Thursday, April 10, 2008

Linguini/Fettuccini with Turnip Greens




1 package linguini or fettuccini
2 bunches turnip greens
2 cloves of garlic (finely chopped)
1/3 of a cup chopped parsley
¾ of a cup of milk (fat free)
2 tbsp. olive oil
¼ tsp of cayenne pepper
1 tsp of black pepper
Salt to taste

Fill half of a pot with water and bring to a boil. If you have a pot with a colander insert, that would be perfect. While waiting for the water to boil, wash turnip greens well and chop them up. Add the chopped turnip greens to the boiling water and leave them in for 5 minutes. Remove from heat and put the insert colander under cold water so that the vegetables stop cooking. If you don’t have a pot with an insert colander, just pour the vegetables in a regular colander so that the water in the greens drains. Form the greens into a ball and squeeze as much as possible to get the water.
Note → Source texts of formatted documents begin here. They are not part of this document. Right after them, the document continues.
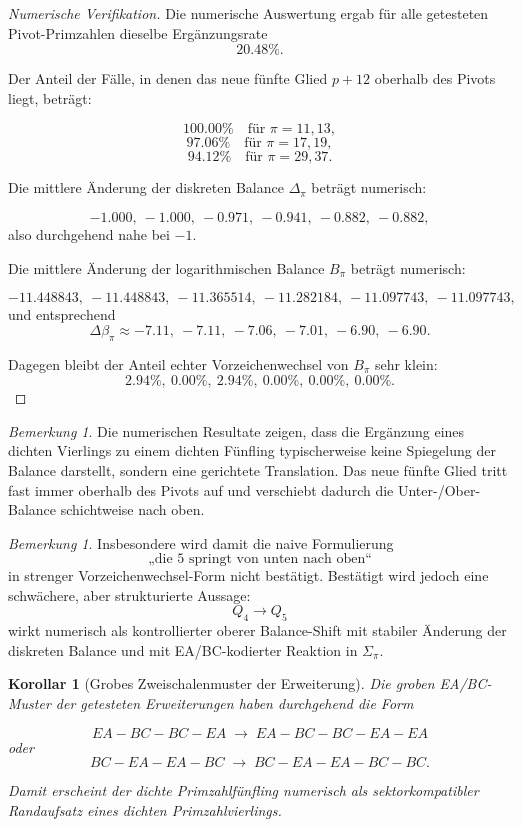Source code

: \documentclass[11pt,a4paper]{article}
\newtheorem{korollar}[satz]{Korollar}
\theoremstyle{definition}
\theoremstyle{remark}
\newtheorem{bemerkung}[satz]{Bemerkung}
\begin{document}
	\begin{proof}[Numerische Verifikation]
		Die numerische Auswertung ergab für alle getesteten Pivot-Primzahlen dieselbe
		Ergänzungsrate
		\[
		20.48\%.
		\]
		
		Der Anteil der Fälle, in denen das neue fünfte Glied \(p+12\) oberhalb des Pivots liegt,
		beträgt:
		
		\[
		100.00\%\quad\text{für }\pi=11,13,
		\]
		\[
		97.06\%\quad\text{für }\pi=17,19,
		\]
		\[
		94.12\%\quad\text{für }\pi=29,37.
		\]
		
		Die mittlere Änderung der diskreten Balance \(\Delta_\pi\) beträgt numerisch:
		
		\[
		-1.000,\ -1.000,\ -0.971,\ -0.941,\ -0.882,\ -0.882,
		\]
		also durchgehend nahe bei \(-1\).
		
		Die mittlere Änderung der logarithmischen Balance \(B_\pi\) beträgt numerisch:
		
		\[
		-11.448843,\ -11.448843,\ -11.365514,\ -11.282184,\ -11.097743,\ -11.097743,
		\]
		und entsprechend
		\[
		\Delta\beta_\pi\approx -7.11,\ -7.11,\ -7.06,\ -7.01,\ -6.90,\ -6.90.
		\]
		
		Dagegen bleibt der Anteil echter Vorzeichenwechsel von \(B_\pi\) sehr klein:
		\[
		2.94\%,\ 0.00\%,\ 2.94\%,\ 0.00\%,\ 0.00\%,\ 0.00\%.
		\]
	\end{proof}
	
	\begin{bemerkung}
		Die numerischen Resultate zeigen, dass die Ergänzung eines dichten Vierlings zu einem
		dichten Fünfling typischerweise keine Spiegelung der Balance darstellt, sondern eine
		gerichtete Translation. Das neue fünfte Glied tritt fast immer oberhalb des Pivots auf
		und verschiebt dadurch die Unter-/Ober-Balance schichtweise nach oben.
	\end{bemerkung}
	
	\begin{bemerkung}
		Insbesondere wird damit die naive Formulierung
		\[
		\text{„die }5\text{ springt von unten nach oben“}
		\]
		in strenger Vorzeichenwechsel-Form nicht bestätigt. Bestätigt wird jedoch eine schwächere,
		aber strukturierte Aussage:
		\[
		Q_4\to Q_5
		\]
		wirkt numerisch als kontrollierter oberer Balance-Shift mit stabiler Änderung der
		diskreten Balance und mit EA/BC-kodierter Reaktion in \(\Sigma_\pi\).
	\end{bemerkung}
	
	\begin{korollar}[Grobes Zweischalenmuster der Erweiterung]
		\label{kor:vierling_fuenfling_grobmuster}
		Die groben EA/BC-Muster der getesteten Erweiterungen haben durchgehend die Form
		
		\[
		EA-BC-BC-EA \;\longrightarrow\; EA-BC-BC-EA-EA
		\]
		oder
		\[
		BC-EA-EA-BC \;\longrightarrow\; BC-EA-EA-BC-BC.
		\]
		
		Damit erscheint der dichte Primzahlfünfling numerisch als sektorkompatibler Randaufsatz
		eines dichten Primzahlvierlings.
	\end{korollar}
	
\end{document}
Heat more water in the pot and bring to a boil. Add the linguini or fettuccini once the water boils. I usually add a pinch of salt and ½ tsp oil in the water so that the pasta does not stick together. In the meantime, place 1tbsp olive oil in a large pan. Add the chopped garlic. Add the squeezed turnip greens. Sprinkle with salt, cayenne pepper, ground black pepper. Sautee for 5 minutes. Add the milk and mix. Let simmer for a few minutes. Once the pasta is soft, remove from heat and drain. Right away, add the linguini or fettuccini to the simmering turnip greens. Add the chopped parsley and 1 tbsp olive oil. Mix well and make sure the salt is to your liking. You may add more cayenne pepper depending on how much heat you can take. Mix for a few minutes and serve.